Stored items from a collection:
Content starts
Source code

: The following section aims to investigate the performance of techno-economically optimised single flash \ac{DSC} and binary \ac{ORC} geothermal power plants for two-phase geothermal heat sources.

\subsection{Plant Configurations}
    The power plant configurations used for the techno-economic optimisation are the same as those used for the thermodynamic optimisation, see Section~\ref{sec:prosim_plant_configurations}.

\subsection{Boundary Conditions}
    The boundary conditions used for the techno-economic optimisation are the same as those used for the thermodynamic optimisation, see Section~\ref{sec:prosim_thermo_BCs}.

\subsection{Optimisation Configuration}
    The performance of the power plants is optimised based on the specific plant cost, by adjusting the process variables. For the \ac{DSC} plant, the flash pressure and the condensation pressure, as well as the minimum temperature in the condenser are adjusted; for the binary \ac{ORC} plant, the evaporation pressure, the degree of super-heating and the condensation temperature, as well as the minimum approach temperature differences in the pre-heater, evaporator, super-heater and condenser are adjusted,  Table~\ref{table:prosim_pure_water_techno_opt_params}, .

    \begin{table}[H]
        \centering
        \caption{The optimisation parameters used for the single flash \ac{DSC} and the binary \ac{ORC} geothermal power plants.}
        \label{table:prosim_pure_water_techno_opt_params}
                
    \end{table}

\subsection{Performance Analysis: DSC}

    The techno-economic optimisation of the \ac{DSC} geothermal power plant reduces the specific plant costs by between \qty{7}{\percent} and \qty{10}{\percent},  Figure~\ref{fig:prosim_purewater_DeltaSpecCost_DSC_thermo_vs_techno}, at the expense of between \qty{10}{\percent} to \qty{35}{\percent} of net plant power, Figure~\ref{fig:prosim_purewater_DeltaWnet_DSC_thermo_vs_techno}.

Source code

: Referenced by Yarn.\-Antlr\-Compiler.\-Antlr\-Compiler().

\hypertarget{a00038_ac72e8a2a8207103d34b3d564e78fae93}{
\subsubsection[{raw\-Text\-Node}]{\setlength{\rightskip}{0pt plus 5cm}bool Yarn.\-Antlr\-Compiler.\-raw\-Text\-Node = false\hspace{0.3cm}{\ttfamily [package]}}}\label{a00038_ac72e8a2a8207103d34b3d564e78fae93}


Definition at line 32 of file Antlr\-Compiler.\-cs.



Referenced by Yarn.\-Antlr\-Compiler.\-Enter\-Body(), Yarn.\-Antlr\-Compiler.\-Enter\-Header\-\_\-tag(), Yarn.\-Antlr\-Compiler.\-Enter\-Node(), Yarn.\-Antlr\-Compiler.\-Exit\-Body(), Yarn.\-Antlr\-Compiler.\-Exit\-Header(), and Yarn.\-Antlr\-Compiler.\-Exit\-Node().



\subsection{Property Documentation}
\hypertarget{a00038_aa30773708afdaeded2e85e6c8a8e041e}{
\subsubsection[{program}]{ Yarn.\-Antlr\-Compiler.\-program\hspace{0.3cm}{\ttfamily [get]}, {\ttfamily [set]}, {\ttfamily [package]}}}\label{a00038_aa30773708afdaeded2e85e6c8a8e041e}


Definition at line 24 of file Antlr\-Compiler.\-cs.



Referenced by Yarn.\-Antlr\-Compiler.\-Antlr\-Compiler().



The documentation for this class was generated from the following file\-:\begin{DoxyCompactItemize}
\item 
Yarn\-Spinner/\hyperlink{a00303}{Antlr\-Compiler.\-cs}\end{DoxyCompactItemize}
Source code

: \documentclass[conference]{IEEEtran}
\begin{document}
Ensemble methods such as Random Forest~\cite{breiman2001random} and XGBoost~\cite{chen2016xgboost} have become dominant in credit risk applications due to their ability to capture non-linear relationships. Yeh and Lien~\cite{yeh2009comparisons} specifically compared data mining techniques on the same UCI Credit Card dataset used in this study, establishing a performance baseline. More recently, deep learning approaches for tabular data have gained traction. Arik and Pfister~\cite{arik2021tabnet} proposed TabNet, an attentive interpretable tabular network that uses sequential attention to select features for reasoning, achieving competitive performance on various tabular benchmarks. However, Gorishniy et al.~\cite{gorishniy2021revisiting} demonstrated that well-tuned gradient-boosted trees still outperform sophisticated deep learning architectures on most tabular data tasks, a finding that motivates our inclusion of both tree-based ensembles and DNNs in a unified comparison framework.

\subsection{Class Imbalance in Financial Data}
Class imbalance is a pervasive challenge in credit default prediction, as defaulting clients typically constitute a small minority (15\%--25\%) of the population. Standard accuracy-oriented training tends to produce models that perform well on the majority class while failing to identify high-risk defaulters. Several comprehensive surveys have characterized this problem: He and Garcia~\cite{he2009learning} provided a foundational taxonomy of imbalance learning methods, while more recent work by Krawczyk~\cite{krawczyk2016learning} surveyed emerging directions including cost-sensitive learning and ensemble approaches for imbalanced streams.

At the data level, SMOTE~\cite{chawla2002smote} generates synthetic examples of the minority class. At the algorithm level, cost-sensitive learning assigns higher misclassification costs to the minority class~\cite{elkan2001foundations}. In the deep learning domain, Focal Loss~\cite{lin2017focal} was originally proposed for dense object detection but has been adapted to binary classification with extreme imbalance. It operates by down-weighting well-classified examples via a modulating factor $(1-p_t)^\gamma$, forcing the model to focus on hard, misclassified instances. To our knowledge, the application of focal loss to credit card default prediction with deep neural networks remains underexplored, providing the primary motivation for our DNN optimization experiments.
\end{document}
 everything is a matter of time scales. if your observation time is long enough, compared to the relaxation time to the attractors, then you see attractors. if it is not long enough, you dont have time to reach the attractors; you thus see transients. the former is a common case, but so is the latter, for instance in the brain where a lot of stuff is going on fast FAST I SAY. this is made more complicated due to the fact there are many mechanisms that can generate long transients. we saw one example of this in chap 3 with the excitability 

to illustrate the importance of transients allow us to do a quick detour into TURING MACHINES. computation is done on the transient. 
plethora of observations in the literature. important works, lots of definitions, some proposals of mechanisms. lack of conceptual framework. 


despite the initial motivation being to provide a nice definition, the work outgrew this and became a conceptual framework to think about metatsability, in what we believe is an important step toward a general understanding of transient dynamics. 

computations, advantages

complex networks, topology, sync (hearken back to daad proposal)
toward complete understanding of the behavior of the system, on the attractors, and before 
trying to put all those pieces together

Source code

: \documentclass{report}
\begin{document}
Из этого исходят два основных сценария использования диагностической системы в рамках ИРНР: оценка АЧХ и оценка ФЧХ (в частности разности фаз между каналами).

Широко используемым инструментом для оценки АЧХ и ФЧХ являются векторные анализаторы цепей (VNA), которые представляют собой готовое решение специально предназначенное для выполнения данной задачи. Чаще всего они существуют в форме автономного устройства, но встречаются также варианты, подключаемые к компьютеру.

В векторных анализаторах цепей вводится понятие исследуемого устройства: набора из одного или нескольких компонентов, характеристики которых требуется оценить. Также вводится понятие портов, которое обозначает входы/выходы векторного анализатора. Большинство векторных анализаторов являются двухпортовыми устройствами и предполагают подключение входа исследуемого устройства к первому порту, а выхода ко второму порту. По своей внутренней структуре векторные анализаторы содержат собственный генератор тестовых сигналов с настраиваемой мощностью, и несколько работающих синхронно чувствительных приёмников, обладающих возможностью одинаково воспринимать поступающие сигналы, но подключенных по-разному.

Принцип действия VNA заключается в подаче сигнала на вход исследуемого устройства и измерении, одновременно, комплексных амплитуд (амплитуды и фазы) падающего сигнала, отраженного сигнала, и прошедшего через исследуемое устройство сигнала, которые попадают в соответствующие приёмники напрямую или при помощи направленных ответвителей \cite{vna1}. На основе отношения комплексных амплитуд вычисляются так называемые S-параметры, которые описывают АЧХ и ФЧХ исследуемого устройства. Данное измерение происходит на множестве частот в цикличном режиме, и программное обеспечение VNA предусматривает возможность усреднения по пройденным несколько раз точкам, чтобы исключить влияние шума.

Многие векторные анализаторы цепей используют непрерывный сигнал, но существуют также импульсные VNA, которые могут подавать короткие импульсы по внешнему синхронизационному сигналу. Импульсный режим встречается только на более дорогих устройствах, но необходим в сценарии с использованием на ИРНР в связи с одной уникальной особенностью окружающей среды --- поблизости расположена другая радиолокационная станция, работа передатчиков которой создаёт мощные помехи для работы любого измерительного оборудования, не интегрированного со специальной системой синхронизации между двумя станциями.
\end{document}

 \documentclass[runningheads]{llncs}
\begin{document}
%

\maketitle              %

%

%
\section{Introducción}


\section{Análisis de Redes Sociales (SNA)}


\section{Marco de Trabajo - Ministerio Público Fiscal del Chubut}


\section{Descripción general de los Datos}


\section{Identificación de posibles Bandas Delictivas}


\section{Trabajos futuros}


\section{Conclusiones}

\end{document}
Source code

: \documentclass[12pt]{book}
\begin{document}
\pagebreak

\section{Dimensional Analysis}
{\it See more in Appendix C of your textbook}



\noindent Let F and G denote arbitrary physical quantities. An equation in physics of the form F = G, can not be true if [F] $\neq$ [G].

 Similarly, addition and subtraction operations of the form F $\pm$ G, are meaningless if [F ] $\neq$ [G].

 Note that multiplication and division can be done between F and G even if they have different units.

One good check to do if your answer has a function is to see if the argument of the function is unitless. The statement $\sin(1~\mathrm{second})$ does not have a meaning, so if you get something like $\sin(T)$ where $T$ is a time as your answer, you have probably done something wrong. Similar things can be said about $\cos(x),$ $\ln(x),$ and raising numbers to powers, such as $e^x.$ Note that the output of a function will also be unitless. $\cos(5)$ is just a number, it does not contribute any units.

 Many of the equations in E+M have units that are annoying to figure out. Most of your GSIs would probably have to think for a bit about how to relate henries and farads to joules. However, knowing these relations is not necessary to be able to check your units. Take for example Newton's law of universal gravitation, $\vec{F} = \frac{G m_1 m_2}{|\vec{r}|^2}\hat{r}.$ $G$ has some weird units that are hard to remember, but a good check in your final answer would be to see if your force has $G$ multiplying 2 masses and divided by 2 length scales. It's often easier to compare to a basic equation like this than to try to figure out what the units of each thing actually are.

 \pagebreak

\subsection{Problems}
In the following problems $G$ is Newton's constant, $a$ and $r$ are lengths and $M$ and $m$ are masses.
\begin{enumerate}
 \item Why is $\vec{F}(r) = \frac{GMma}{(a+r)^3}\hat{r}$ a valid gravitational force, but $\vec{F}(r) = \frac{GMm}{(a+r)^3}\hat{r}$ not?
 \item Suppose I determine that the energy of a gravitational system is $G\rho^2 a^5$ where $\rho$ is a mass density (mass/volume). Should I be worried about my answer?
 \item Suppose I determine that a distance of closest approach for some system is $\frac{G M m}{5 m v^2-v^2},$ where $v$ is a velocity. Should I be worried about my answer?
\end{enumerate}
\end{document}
Content ends
Where a line above holds the string "used", copy that line.

• [TASK RESPONSE]:
    The power plant configurations used for the techno-economic optimisation are the same as those used for the thermodynamic optimisation, see Section~\ref{sec:prosim_plant_configurations}.
    The boundary conditions used for the techno-economic optimisation are the same as those used for the thermodynamic optimisation, see Section~\ref{sec:prosim_thermo_BCs}.
        \caption{The optimisation parameters used for the single flash \ac{DSC} and the binary \ac{ORC} geothermal power plants.}
Ensemble methods such as Random Forest~\cite{breiman2001random} and XGBoost~\cite{chen2016xgboost} have become dominant in credit risk applications due to their ability to capture non-linear relationships. Yeh and Lien~\cite{yeh2009comparisons} specifically compared data mining techniques on the same UCI Credit Card dataset used in this study, establishing a performance baseline. More recently, deep learning approaches for tabular data have gained traction. Arik and Pfister~\cite{arik2021tabnet} proposed TabNet, an attentive interpretable tabular network that uses sequential attention to select features for reasoning, achieving competitive performance on various tabular benchmarks. However, Gorishniy et al.~\cite{gorishniy2021revisiting} demonstrated that well-tuned gradient-boosted trees still outperform sophisticated deep learning architectures on most tabular data tasks, a finding that motivates our inclusion of both tree-based ensembles and DNNs in a unified comparison framework.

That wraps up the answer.